Another challenge to faulty-printer-driver theory is that, if the
problem is not Access, I should see the bug while using other software.
I've experimented in Word with the same fonts, page setup, margins,
etc., and so far I haven't been able to make Word printouts exhibit the
problem. Can anyone offer an explanation for why Access might be the
only software to suffer this failure if, as my theory proposes, the
fault lies in the printer driver?
-TC
Allen Browne wrote:
>TC, hopefully you will get several different responses to your question.

Access does use the metrics from the printer driver to plan the layout of
the report. It sounds as if the printer driver your client is using is
faulty.

To demonstrate that the problem is the printer driver, have the client
choose a completely different printer, and print to that. The problem
will
disappear. Once they are convinced, they can take it up with the
manufacturer of their printer. Hopefully the manufacturer is aware of the
problem and already has a new driver available.

If the client cannot get an updated driver, but the printer has an
emulation
mode, they may be able to work around the problem that way.

Another way to demonstrate that Access uses the printer driver's metrics
for
report layout is to attempt to create or view an Access report on a
computer
that has no printer installed at all. If there is no printer, Access will
be
unable to calculate the report's layout.

Nov 16 '06 #6

P: n/a
"Allen Browne" <Al*********@SeeSig.invalidwrote in message
news:45***********************@per-qv1-newsreader-01.iinet.net.au...
Very strange. Arial should be a safe font: it's been stable for so long that I
can't see the font itself being an issue.
I've never had fonts cause a report truncation, but I did have one user (out of
26) on a particular app where the text on some labels and buttons on forms
didn't fit properly. This was Arial and he had Arial on his system but the font
files were not the same as on my system. When I replaced his files with copies
from my system the problem went away.

Can font files get corrupted?

--
Rick Brandt, Microsoft Access MVP
Email (as appropriate) to...
RBrandt at Hunter dot com
Nov 16 '06 #7

P: n/a
I have seen this issue many times with my RTF control. The font metrics for
a standard TT font are not always the same for a Unicode version of the same
font.

--

HTH
Stephen Lebans
http://www.lebans.com
Access Code, Tips and Tricks
Please respond only to the newsgroups so everyone can benefit.
"TC" <go*********@yahoo.comwrote in message
news:11**********************@k70g2000cwa.googlegr oups.com...
I've produced an Access application for a client. For one report, text
gets cut-off at the right margin when we print the report. It does this
only when we print; it doesn't happen when we view the report in
preview mode. Also, it occurs only at the client site; it doesn't occur
at my office or on any other computer I've tried.

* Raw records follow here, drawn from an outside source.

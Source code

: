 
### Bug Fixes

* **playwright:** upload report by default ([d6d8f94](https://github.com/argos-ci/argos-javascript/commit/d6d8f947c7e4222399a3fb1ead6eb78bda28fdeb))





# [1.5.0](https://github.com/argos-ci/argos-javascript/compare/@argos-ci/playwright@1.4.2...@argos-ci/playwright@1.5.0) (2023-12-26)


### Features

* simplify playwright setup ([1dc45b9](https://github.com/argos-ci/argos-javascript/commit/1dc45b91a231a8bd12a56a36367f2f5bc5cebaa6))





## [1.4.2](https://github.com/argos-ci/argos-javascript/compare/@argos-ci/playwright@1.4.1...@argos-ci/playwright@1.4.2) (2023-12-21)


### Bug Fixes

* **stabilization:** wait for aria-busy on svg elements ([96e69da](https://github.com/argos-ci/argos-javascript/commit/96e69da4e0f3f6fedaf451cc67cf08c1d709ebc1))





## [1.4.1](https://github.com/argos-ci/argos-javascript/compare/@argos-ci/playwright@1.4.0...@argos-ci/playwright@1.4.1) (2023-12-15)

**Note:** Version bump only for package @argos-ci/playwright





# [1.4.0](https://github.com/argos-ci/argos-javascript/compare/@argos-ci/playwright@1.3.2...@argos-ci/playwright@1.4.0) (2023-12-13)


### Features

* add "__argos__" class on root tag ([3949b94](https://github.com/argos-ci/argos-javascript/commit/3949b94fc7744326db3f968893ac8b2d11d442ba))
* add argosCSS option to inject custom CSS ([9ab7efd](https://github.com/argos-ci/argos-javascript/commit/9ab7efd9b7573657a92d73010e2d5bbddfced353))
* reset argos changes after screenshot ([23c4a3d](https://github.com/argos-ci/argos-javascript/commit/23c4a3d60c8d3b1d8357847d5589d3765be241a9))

I can describe the problem best with a specific example. (This is a
contrived example, but it is faithful to the real problem.)

On my computer, print preview and the printout both show:

Four score and seven years ago our fathers
brought forth on this continent, a new nation,
conceived in Liberty, and dedicated to the
proposition that all men are created equal.

On the client computer, print preview shows:

Four score and seven years ago our fathers brought
forth on this continent, a new nation, conceived in
Liberty, and dedicated to the proposition that all men
are created equal.

On the client computer, the printout shows:

Four score and seven years ago our fathers broug
forth on this continent, a new nation, conceived in
Liberty, and dedicated to the proposition that all m
are created equal.

The only font used is Arial. Everything is happening in Access 2003 and
Windows XP.

Despite the fact that we've tried to make everything exactly the same,
the report is being rendered differently on my computer vs. theirs. If
I can figure out why, I think I'll have a solution to the problem. My
gut feeling is that the bug is caused by their system configuration
(their fonts or their printer drivers), and not by Access or my
application. Nevertheless my application is the only thing which has
ever exhibited this behavior, so all fingers are pointing at me.

I've come here to see if there is a known bug in Access which could be
causing the problem. Has anyone seen something like this before?